Nihayet geldi! Bereket, rahmet ve mağfiret sofrasını bir ay boyunca inananların kalbine kuran Ramazan-ı Şerif, incecik bir hilal hâlinde doğdu dünyamıza, şehrimize, evimize... Karanlıklar içinde kalan ruhumuzu ısıtacak, yaralı kalplerimizi sanp sarmalayacak, ruhumuzda iftarlar yapacak ramazan hoş geldi!

Yoksulduk! Artık değiliz...

Mübarek ramazan cömert sofrasını serdi önümüze. İman, ahlak, erdem ve dua zenginliğine kavuştuk.

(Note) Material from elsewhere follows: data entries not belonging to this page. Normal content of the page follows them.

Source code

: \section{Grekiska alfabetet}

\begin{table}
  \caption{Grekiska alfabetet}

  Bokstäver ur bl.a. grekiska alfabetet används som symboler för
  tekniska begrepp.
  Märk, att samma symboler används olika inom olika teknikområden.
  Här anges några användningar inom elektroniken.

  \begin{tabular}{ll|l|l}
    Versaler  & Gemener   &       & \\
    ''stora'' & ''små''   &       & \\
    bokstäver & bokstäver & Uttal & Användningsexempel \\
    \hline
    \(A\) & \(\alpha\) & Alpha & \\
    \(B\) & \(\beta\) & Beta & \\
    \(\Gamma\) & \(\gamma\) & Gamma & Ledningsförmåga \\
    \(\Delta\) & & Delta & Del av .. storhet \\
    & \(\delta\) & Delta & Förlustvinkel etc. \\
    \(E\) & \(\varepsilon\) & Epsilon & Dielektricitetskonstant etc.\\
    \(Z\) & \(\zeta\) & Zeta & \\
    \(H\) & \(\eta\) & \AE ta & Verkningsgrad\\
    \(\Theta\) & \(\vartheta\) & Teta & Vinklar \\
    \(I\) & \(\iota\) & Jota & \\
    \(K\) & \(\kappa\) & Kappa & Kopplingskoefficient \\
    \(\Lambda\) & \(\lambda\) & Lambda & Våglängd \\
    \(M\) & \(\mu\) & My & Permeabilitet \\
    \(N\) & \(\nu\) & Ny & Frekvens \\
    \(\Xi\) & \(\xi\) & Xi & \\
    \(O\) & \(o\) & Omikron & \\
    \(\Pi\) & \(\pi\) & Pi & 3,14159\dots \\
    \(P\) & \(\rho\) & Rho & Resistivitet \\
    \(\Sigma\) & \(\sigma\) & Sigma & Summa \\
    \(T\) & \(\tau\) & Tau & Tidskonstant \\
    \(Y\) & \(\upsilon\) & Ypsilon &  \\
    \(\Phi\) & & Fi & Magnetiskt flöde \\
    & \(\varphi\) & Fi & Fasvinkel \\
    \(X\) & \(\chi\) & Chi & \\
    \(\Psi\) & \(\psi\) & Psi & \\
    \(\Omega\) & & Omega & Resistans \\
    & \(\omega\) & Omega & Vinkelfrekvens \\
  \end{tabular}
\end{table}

Unutmuştuk! Artık şahidiz.

Bu kutlu ayın bütün güzellikleriyle gelişine şahit olduğumuz gibi, onun da bizlerden şahit olmasını istiyoruz. Yapacağımız dualara, tutacağımız oruçlara, kılacağımız teravihlere, dokunacağımız yoksul sofralarına, her zamankinden daha büyük bir aşkla okuyacağımız Kur'an sayfalarına, dilimizden eksik etmeyeceğimiz salavat-lara, kimseyi incitmeden ve kötü sözle muamele etmeden geçireceğimiz anlara göklerin şahidini şahit yazacağız.

Boştuk! Artık doluyuz!

Çünkü göklerden inen ramazan, içindeki rahmet ve bereket hikmetlerini bize boşaltacak. Açlığımızı ve boşluğumuzu hissettirecek. Doymaya ve doldurmaya çalışacağız. Ama onu eli boş göndermeyeceğiz giderken. Bizde birikeni yine ona vereceğiz. Yılda bir kez gelen bu kutlu misafiri en iyi şekilde ağırlayıp hediyelerle göndereceğiz.

Acıkmıştık! Artık doyduk. Susamıştık! Artık susuzluğumuz gitti.

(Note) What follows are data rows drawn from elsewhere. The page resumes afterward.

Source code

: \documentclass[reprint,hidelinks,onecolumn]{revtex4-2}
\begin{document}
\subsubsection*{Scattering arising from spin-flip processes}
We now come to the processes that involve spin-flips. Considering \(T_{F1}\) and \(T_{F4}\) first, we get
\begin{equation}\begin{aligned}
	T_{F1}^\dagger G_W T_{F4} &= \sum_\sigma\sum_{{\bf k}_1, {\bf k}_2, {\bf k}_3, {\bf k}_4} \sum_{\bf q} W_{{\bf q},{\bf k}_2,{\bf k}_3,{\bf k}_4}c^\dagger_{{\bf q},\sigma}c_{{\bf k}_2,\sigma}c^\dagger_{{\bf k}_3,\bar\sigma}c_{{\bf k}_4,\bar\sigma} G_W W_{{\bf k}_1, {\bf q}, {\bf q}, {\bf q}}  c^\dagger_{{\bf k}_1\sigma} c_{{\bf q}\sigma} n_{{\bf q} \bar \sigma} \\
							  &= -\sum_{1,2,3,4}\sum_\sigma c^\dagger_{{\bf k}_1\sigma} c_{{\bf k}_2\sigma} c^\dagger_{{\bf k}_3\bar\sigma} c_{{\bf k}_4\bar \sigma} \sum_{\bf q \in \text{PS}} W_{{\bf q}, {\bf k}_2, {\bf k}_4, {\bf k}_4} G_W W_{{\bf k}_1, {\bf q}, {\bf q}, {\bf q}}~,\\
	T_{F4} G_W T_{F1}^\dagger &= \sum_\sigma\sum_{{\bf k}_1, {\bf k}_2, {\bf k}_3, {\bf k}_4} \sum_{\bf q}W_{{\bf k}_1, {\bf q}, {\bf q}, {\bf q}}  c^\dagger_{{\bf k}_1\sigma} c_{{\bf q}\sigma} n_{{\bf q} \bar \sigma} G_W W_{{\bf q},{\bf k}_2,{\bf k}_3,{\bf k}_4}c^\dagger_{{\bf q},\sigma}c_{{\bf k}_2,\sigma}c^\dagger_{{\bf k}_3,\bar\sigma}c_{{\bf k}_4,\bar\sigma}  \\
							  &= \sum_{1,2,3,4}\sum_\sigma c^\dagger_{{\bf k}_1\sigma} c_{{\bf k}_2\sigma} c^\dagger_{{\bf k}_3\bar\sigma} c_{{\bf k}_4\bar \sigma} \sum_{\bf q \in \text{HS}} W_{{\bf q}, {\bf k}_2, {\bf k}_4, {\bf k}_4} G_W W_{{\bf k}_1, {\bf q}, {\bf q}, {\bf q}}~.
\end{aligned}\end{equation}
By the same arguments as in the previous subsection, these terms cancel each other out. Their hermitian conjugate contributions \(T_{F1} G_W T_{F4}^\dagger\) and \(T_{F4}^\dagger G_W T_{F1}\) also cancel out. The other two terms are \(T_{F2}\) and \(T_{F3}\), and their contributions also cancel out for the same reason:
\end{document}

Sezai Karakoç'un dediği gibi aynen: "Siz sanmayın ki, oruçta yalnız siz susar, siz acıkırsınız. Oruç da susar oruç da acıkır. Çünkü: Oruç da canlıdır. Sizin gibi. Hatta sizden fazla. Evet, Oruç da susar, oruç da acıkır. Orucun susadığı ve ab-ı hayat gibi kanamadığı su, " Kur'an sesi”, "acıktığı" namaz", örtündüğü "merhamet", kuşandığı giyindiği, Allah'ın adının yükseltilmesi yani "cihat"tır."

Çok konuşuyorduk! Artık sustuk!

Bütün azalarımız başka bir dilden konuşsun diye sustuk. Şeytanın oruç ayında bağlanması gibi biz de dilimizi, kulağımızı, gözümüzü, elimizi, hasılı kelam bedenimizi bağladık. Bütün azalarımızı oruca ayarladık.

Özlemiştik! Artık sevgilimize kavuştuk!

Onun bizi özlemesi kadar olmasa da gökte incecik hilali görünce sevindik işte. Hikmetini ve sırlarını biraz olsun anlarız diye kucakladık onu. Birlikte geçireceğimiz kısacık otuz günü en iyi şekilde değerlendirmenin telaşına ve sevincine düştük. Ey oruç tut bizi!..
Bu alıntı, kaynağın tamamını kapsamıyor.